Though Funchess will never be confused with DeAndre Hopkins, the 6’4″ converted college tight end has shown small samples of consistent production, with his signature season taking place in 2017 that saw him start 16 games while gaining 840 yards and scoring 8 touchdowns.

Though Funchess never developed into a reliable pass catcher (see his 51.9-percent career catch rate), the Indianapolis Colts saw untapped potential in the 2019 offseason, when they inked him to a one-year contract. At the time, Warren Sharp of reported that Indy’s head coach Frank Reich described the former Michigan Wolverine as a “physical monster,” while also lauding his footwork and route running.

On that note, Sharp went on to indicate Funchess’ “outstanding” 80-percent success rate on curl and out patterns, two staple routes for any receiver who spends much of his time lined up in the slot.’s Evan Silva later expanded on that point by tweeting that the error-prone pass catcher was actually impeccable as an inside receiver in that he had never dropped a single pass on his 55 targets from the slot. All of 23 of his drops, he added, occurred with Funchess lined up as an outside target.

Why the Panthers ever thought that a collegiate tight end with middling-to-below average straight-line speed (feel free to look up his 4.7 40 combine time) could flourish as a big-play threat on the perimeter is puzzling to say the least.

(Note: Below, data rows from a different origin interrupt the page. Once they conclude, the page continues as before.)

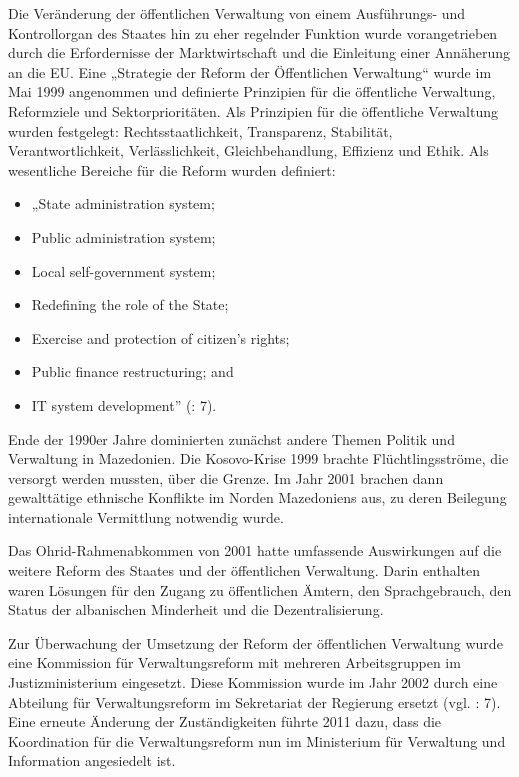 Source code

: Die Veränderung der öffentlichen Verwaltung von einem Ausführungs- und Kontrollorgan des Staates hin zu eher regelnder Funktion wurde vorangetrieben durch die Erfordernisse der Marktwirtschaft und die Einleitung einer Annäherung an die EU. Eine „Strategie der Reform der Öffentlichen Verwaltung“ wurde im Mai 1999 angenommen und definierte Prinzipien für die öffentliche Verwaltung, Reformziele und Sektorprioritäten. Als Prinzipien für die öffentliche Verwaltung wurden festgelegt: Rechtsstaatlichkeit, Transparenz, Stabilität, Verantwortlichkeit, Verlässlichkeit, Gleichbehandlung, Effizienz und Ethik.
Als wesentliche Bereiche für die Reform wurden definiert:
\begin{itemize} \itemsep1pt \parskip0pt 
\item „State administration system;
\item Public administration system;
\item Local self-government system;
\item Redefining the role of the State;
\item Exercise and protection of citizen’s rights;
\item Public finance restructuring; and
\item IT system development” (\cite{analyt07}: 7).
\end{itemize}
Ende der 1990er Jahre dominierten zunächst andere Themen Politik und Verwaltung in Mazedonien. Die Kosovo-Krise 1999 brachte Flüchtlingsströme, die versorgt werden mussten, über die Grenze. Im Jahr 2001 brachen dann gewalttätige ethnische Konflikte im Norden Mazedoniens aus, zu deren Beilegung internationale Vermittlung notwendig wurde. \par
Das Ohrid-Rahmenabkommen von 2001 hatte umfassende Auswirkungen auf die weitere Reform des Staates und der öffentlichen Verwaltung. Darin enthalten waren Lösungen für den Zugang zu öffentlichen Ämtern, den Sprachgebrauch, den Status der albanischen Minderheit und die Dezentralisierung.\par
Zur Überwachung der Umsetzung der Reform der öffentlichen Verwaltung wurde eine Kommission für Verwaltungsreform mit mehreren Arbeitsgruppen im Justizministerium eingesetzt. Diese Kommission wurde im Jahr 2002 durch eine Abteilung für Verwaltungsreform im Sekretariat der Regierung ersetzt (vgl. \cite{analyt07}: 7). Eine erneute Änderung der Zuständigkeiten führte 2011 dazu, dass die Koordination für die Verwaltungsreform nun im Ministerium für Verwaltung und Information angesiedelt ist.\par
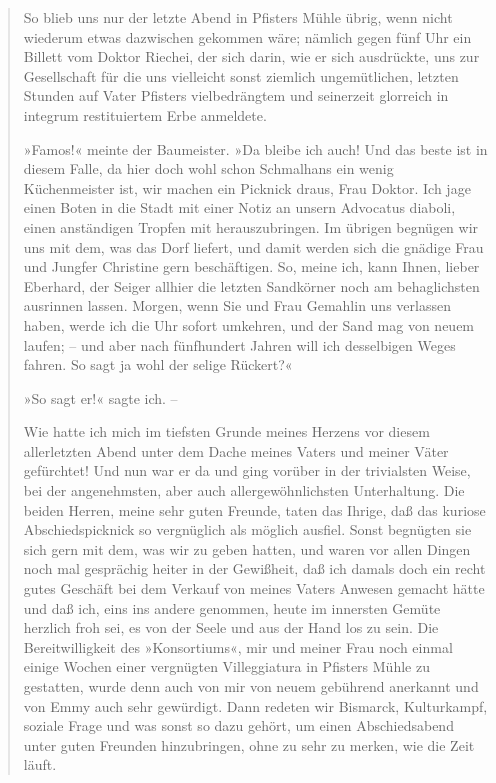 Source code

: \begin{verse}
So blieb uns nur der letzte Abend in Pfisters Mühle übrig, wenn
nicht wiederum etwas dazwischen gekommen wäre; nämlich gegen fünf
Uhr ein Billett vom Doktor Riechei, der sich darin, wie er sich
ausdrückte, uns zur Gesellschaft für die uns vielleicht sonst
ziemlich ungemütlichen, letzten Stunden auf Vater Pfisters
vielbedrängtem und seinerzeit glorreich in integrum restituiertem
Erbe anmeldete.

»Famos!« meinte der Baumeister. »Da bleibe ich auch! Und das beste
ist in diesem Falle, da hier doch wohl schon Schmalhans ein wenig
Küchenmeister ist, wir machen ein Picknick draus, Frau Doktor. Ich
jage einen Boten in die Stadt mit einer Notiz an unsern Advocatus
diaboli, einen anständigen Tropfen mit herauszubringen. Im übrigen
begnügen wir uns mit dem, was das Dorf liefert, und damit werden
sich die gnädige Frau und Jungfer Christine gern beschäftigen. So,
meine ich, kann Ihnen, lieber Eberhard, der Seiger allhier die
letzten Sandkörner noch am behaglichsten ausrinnen lassen. Morgen,
wenn Sie und Frau Gemahlin uns verlassen haben, werde ich die Uhr
sofort umkehren, und der Sand mag von neuem laufen; – und aber nach
fünfhundert Jahren will ich desselbigen Weges fahren. So sagt ja
wohl der selige Rückert?«

»So sagt er!« sagte ich. –

Wie hatte ich mich im tiefsten Grunde meines Herzens vor diesem
allerletzten Abend unter dem Dache meines Vaters und meiner Väter
gefürchtet! Und nun war er da und ging vorüber in der trivialsten
Weise, bei der angenehmsten, aber auch allergewöhnlichsten
Unterhaltung. Die beiden Herren, meine sehr guten Freunde, taten
das Ihrige, daß das kuriose Abschiedspicknick so vergnüglich als
möglich ausfiel. Sonst begnügten sie sich gern mit dem, was wir zu
geben hatten, und waren vor allen Dingen noch mal gesprächig heiter
in der Gewißheit, daß ich damals doch ein recht gutes Geschäft bei
dem Verkauf von meines Vaters Anwesen gemacht hätte und daß ich,
eins ins andere genommen, heute im innersten Gemüte herzlich froh
sei, es von der Seele und aus der Hand los zu sein. Die
Bereitwilligkeit des »Konsortiums«, mir und meiner Frau noch einmal
einige Wochen einer vergnügten Villeggiatura in Pfisters Mühle zu
gestatten, wurde denn auch von mir von neuem gebührend anerkannt
und von Emmy auch sehr gewürdigt. Dann redeten wir Bismarck,
Kulturkampf, soziale Frage und was sonst so dazu gehört, um einen
Abschiedsabend unter guten Freunden hinzubringen, ohne zu sehr zu
merken, wie die Zeit läuft.


\end{verse}
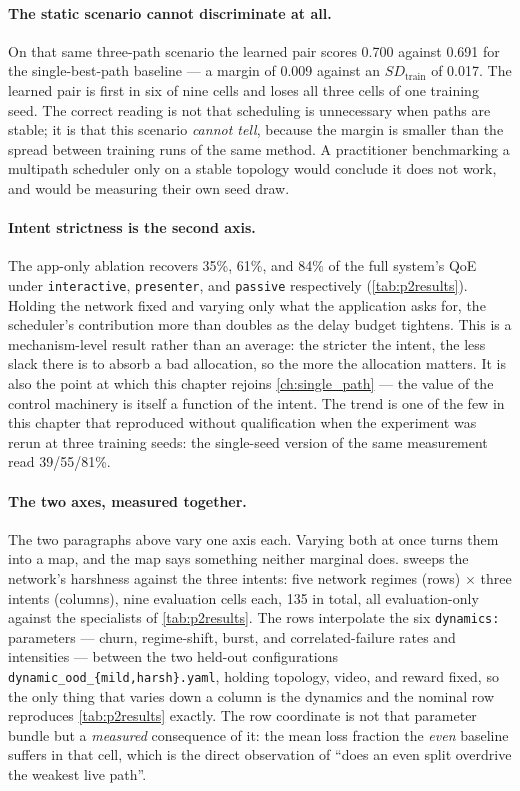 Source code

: \paragraph{The static scenario cannot discriminate at all.} On that same three-path scenario the
learned pair scores 0.700 against 0.691 for the single-best-path baseline --- a margin of 0.009 against
an $\mathit{SD}_{\mathrm{train}}$ of 0.017. The learned pair is first in six of nine cells and loses all
three cells of one training seed. The correct reading is not that scheduling is unnecessary when paths
are stable; it is that this scenario \emph{cannot tell}, because the margin is smaller than the spread
between training runs of the same method. A practitioner benchmarking a multipath scheduler only on a
stable topology would conclude it does not work, and would be measuring their own seed draw.

\paragraph{Intent strictness is the second axis.} The app-only ablation recovers 35\%, 61\%, and 84\%
of the full system's QoE under \texttt{interactive}, \texttt{presenter}, and \texttt{passive}
respectively (\cref{tab:p2results}). Holding the network fixed and varying only what the application
asks for, the scheduler's contribution more than doubles as the delay budget tightens. This is a
mechanism-level result rather than an average: the stricter the intent, the less slack there is to
absorb a bad allocation, so the more the allocation matters. It is also the point at which this chapter
rejoins \cref{ch:single_path} --- the value of the control machinery is itself a function of the intent.
The trend is one of the few in this chapter that reproduced without qualification when the experiment
was rerun at three training seeds: the single-seed version of the same measurement read 39/55/81\%.

\paragraph{The two axes, measured together.} The two paragraphs above vary one axis each. Varying both
at once turns them into a map, and the map says something neither marginal does.
 sweeps the network's harshness against the three intents: five network
regimes (rows) $\times$ three intents (columns), nine evaluation cells each, 135 in total, all
evaluation-only against the specialists of \cref{tab:p2results}. The rows interpolate the six
\texttt{dynamics:} parameters --- churn, regime-shift, burst, and correlated-failure rates and
intensities --- between the two held-out configurations \texttt{dynamic\_ood\_\{mild,harsh\}.yaml},
holding topology, video, and reward fixed, so the only thing that varies down a column is the dynamics
and the nominal row reproduces \cref{tab:p2results} exactly. The row coordinate is not that parameter
bundle but a \emph{measured} consequence of it: the mean loss fraction the \emph{even} baseline suffers
in that cell, which is the direct observation of ``does an even split overdrive the weakest live path''.

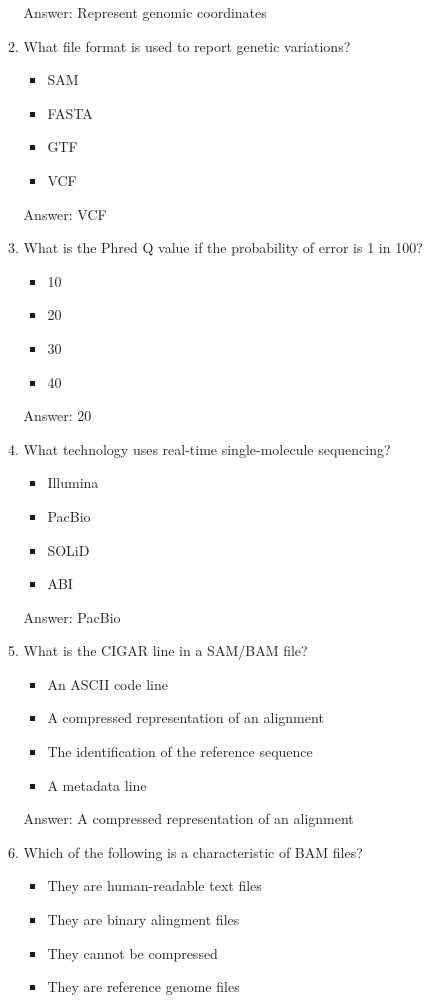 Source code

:\begin{itemize}
\begin{enumerate}
Answer: Represent genomic coordinates

\item What file format is used to report genetic variations?
\begin{itemize}
\item SAM
\item FASTA
\item GTF
\item VCF
\end{itemize}

Answer: VCF

\item What is the Phred Q value if the probability of error is 1 in 100?
\begin{itemize}
\item 10
\item 20
\item 30
\item 40
\end{itemize}

Answer: 20

\item What technology uses real-time single-molecule sequencing?
\begin{itemize}
\item Illumina
\item PacBio
\item SOLiD
\item ABI
\end{itemize}

Answer: PacBio

\item What is the CIGAR line in a SAM/BAM file?
\begin{itemize}
\item An ASCII code line
\item A compressed representation of an alignment
\item The identification of the reference sequence
\item A metadata line
\end{itemize}

Answer: A compressed representation of an alignment

\item Which of the following is a characteristic of BAM files?
\begin{itemize}
\item They are human-readable text files
\item They are binary alingment files
\item They cannot be compressed
\item They are reference genome files
\end{itemize}


\end{enumerate}
\end{itemize}
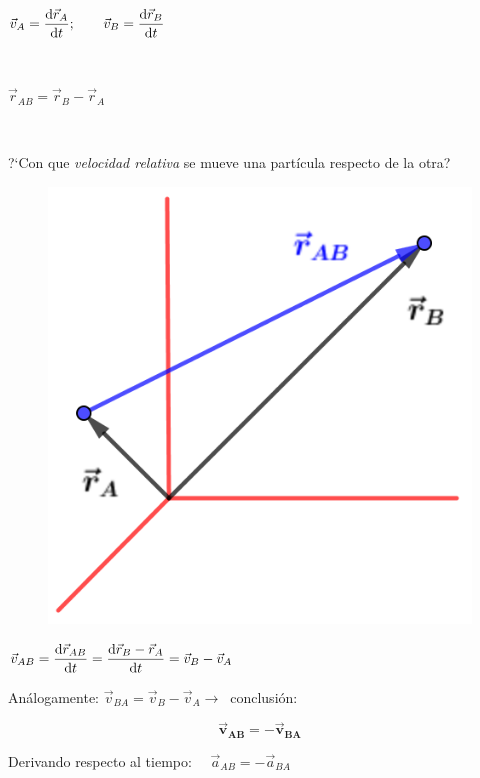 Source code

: \begin{multicols}{2}
	
$\displaystyle \vec v_A=\dv{\vec r_A}{t}; \qquad \vec v_B=\dv{\vec r_B}{t}$

$\quad$

$\vec r_{AB}=\vec r_B-\vec r_A$

$\quad$

?`Con que \emph{velocidad relativa} se mueve una partícula respecto de la otra?


\begin{figure}[H]
	\centering
	\includegraphics[width=.35\textwidth]{imagenes/imagenes10/T10IM01.png}
\end{figure}	
\end{multicols}

$\vec v_{AB}=\displaystyle \dv{\vec r_{AB}}{t}=\dv{\vec r_B-\vec r_A}{t}=\vec v_B-\vec v_A$

Análogamente: $\vec v_{BA}=\vec v_B-\vec v_A \to\ $ conclusión: 

\begin{equation}
\boldsymbol{ \vec v_{AB}=-\vec v_{BA} }	
\end{equation}

Derivando respecto al tiempo: $\quad \vec a_{AB}=-\vec a_{BA}$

The Colts braintrust seemed to be on the right track with their designs to turn the soon-to-be 26-year-old into an inside force until those plans were dashed when Funchess went down with a broken collarbone.

But now that he’ll soon be one of the newest members of the Packers offense, the coaching staff will look to place Funchess in the best position to prosper and that can’t be good news for current free agent Geronimo Allison, who was a largely a non-factor as Green Bay’s primary slot man.

His 2019 campaign was hardly a year to remember for the Florida native, who ranked 141st among NFL receivers with a 61.8-percent catch rate, per, and recording a Jason Witten-like 8.4 yards per reception. After gaining a season-high 52 receiving yards in Week 4, Allison progressively fell out of favor with head coach Matt LaFleur and company, as he went from taking 86-percent of the team’s offensive snaps in Week 5 to playing an average of 53.8-percent of snaps during the last four games of the season.

The arrival of Funchess likely signals the end of Allison’s time in Titletown given the similarities between both athletes. In many ways, in fact, Allison and Funchess are the same player. Both are big long-striders with a penchant for dropping catchable balls.

The difference here is that Funchess is the more accomplished performer with a better pedigree. The Packers have seen enough from Allison to determine that he’s nothing more than an end-of-the roster piece in dire need of a change of scenery. If the one-time undrafted free agent can change that perception remains to be seen.

The new kid on the block, on the other hand, comes with the tantalizing upside of being a smooth mismatch nightmare for smaller safeties, much like he was during his glory days in Ann Arbor. His body control and run-after-catch prowess he’s only shown in spurts far exceeds anything Allison can offer on a down-in, down-out basis. This new one-year deal can work out very well for all parties involved if “Funch” can start hauling in most of the passes tossed his way.